Any chance of building a real logo, rather than a wordmark? With a short company name, you can sometimes incorporate it into a logo. But with such a long name (I thought it was a moving company, for a few minutes) you should build a real logo with no text, just something that says "Dance" graphically. Then use it with the company name set beside it.
It's great that at least now you're talking about the values of the company: fresh, unique and energetic. You will need to think a little harder about what makes the company unique though, then hopefully you can start to think about how those values are portrayed in the logo. That's what branding is. The current logo communicates no brand at all and it unlikely to succeed on its own. (What I mean is that unless somebody already knows about the company they are unlikely to suddenly get interested by seeing just the current logo.)

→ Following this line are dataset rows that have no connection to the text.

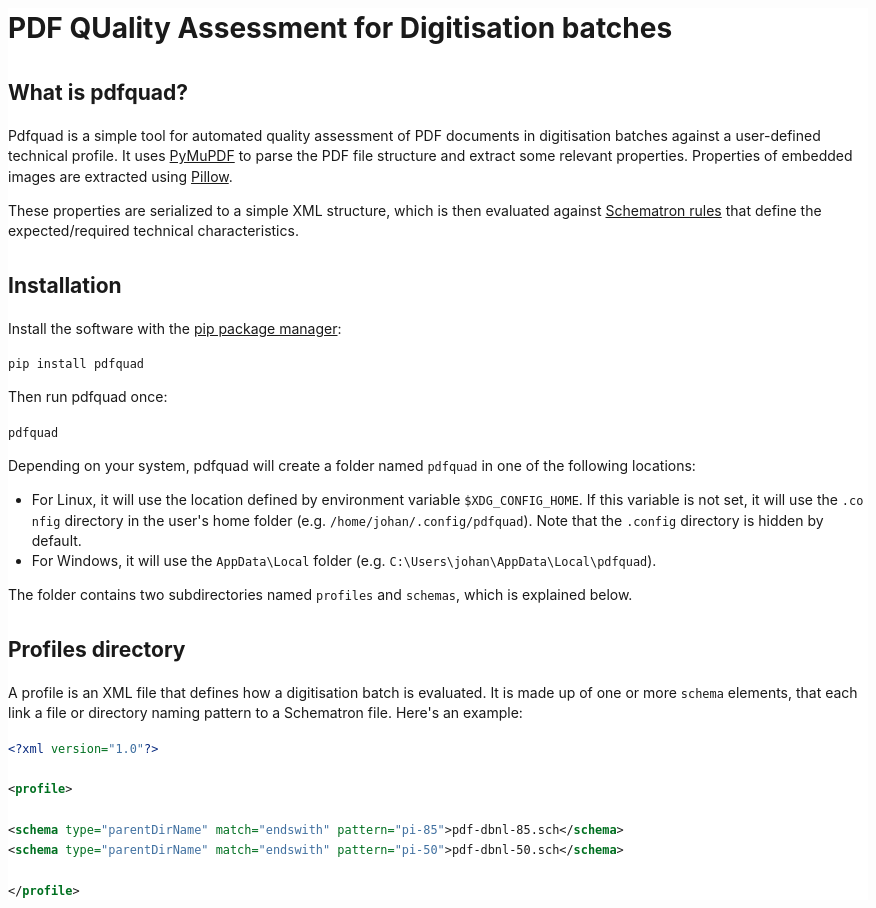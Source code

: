 # PDF QUality Assessment for Digitisation batches

## What is pdfquad?

Pdfquad is a simple tool for automated quality assessment of PDF documents in digitisation batches against a user-defined technical profile. It uses [PyMuPDF](https://pymupdf.readthedocs.io/) to parse the PDF file structure and extract some relevant properties. Properties of embedded images are extracted using [Pillow](https://pillow.readthedocs.io/).

These properties are serialized to a simple XML structure, which is then evaluated against [Schematron rules](http://en.wikipedia.org/wiki/Schematron) that define the expected/required technical characteristics.

## Installation

Install the software with the [pip package manager](https://en.wikipedia.org/wiki/Pip_(package_manager)):

```
pip install pdfquad
```

Then run pdfquad once:

```
pdfquad
```

Depending on your system, pdfquad will create a folder named `pdfquad` in one of the following locations: 

- For Linux, it will use the location defined by environment variable `$XDG_CONFIG_HOME`. If this variable is not set, it will use the `.config` directory in the user's home folder (e.g. `/home/johan/.config/pdfquad`). Note that the `.config` directory is hidden by default.
- For Windows, it will use the `AppData\Local` folder (e.g. `C:\Users\johan\AppData\Local\pdfquad`).

The folder contains two subdirectories named `profiles` and `schemas`, which is explained below.

## Profiles directory

A profile is an XML file that defines how a digitisation batch is evaluated. It is made up of one or more `schema` elements, that each link a file or directory naming pattern to a Schematron file. Here's an example:

```xml
<?xml version="1.0"?>

<profile>

<schema type="parentDirName" match="endswith" pattern="pi-85">pdf-dbnl-85.sch</schema>
<schema type="parentDirName" match="endswith" pattern="pi-50">pdf-dbnl-50.sch</schema>

</profile>
```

The unfortunate thing is, unless you have senior management buy-in you'll find that nothing can change. If they can't see for themselves that a new logo is an incredible asset, they're not going to be persuaded about something they don't understand.
I'm speaking from the perspective not of a designer here, but of someone who has in the last six months taken an international company through a dramatic rebrand and met with a fair amount of resistance. I'm still not sure our Managing Director is convinced of the reasons we rebranded, but he does trust out judgment and that has been really important.
It sounds like the people in this company could benefit from talking to other organisations that have rebranded, to design agencies, and to their target market to find out their opinions. Our market thought our old brand was 'ok'. For a company positioning itself in the 'premium' category this was not what we wanted to hear.
I hope I'm not teaching you to suck eggs :)
Oh man. It's unbelievably bad.
Beyond that, it's nearly pointless to criticize it because it is so far off from anything acceptable.
Having done a couple of branding projects, one of which was for a multinational
Telco. I can't even begin to describe the foot dragging, mud slinging and death threats (honest) that went on over that project, which I eventually completed sucessfully and whith no loss of life. So I understand the process. Unfortunately, this is a very small and struggling not for profit, and recreating anything right now isn't in the budget. We will be able to guide them through a branding and redesign project when the time, budget, and emotional wherewithal is right!
And no worries - I'm really difficult to insult - lol!
I love helping not-for-profits that wouldn't otherwise financially have access to the level of design thinking that could really help distinguish and advance a good group or a good cause.
But first, they have to want it. And they have to know and trust they are in good hands.
I've learned you have to start with that (to do good work with fiscally poor, committee or consensus-driven passion organizations).
Pro bono design by committee?
Wow, somebody's a glutton for punishment.
When the time comes for the redesign--and you should keep pushing to make it sooner, not later--explain it to the board this way: They have certainly solved one problem with their logo, which is to capture the energy of dance. But how they would react if a dancer came to audition for them, and did nothing but flail his arms and legs and head around in different directions, completely out of step to any rhythm or music or the dancers around him, and without a care in the world for whether his movements were communicating anything but confusion and disarray to the audience?
A logo that doesn't get across the name of the company, that has no graphic rhythm and unity, and can't be used in any practical graphic applications without destroying them is just like that dancer.
may as well add my 2 cents worth. i thought initially the 'logo' was for a moving company perhaps? as a logo should somehow - almost magically - distill and present some important essence of the company; this misses the mark, especially for a dance company - no lines, no grace, no movement, no fluidity. while it is unnecessary to be harsh, i doubt this helps sell the company's service which is the purpose of such things, no?
May I also say that logo is very badly made. It has nothing of a good logo to make it a good logo.
What it does, it screams: I am useless!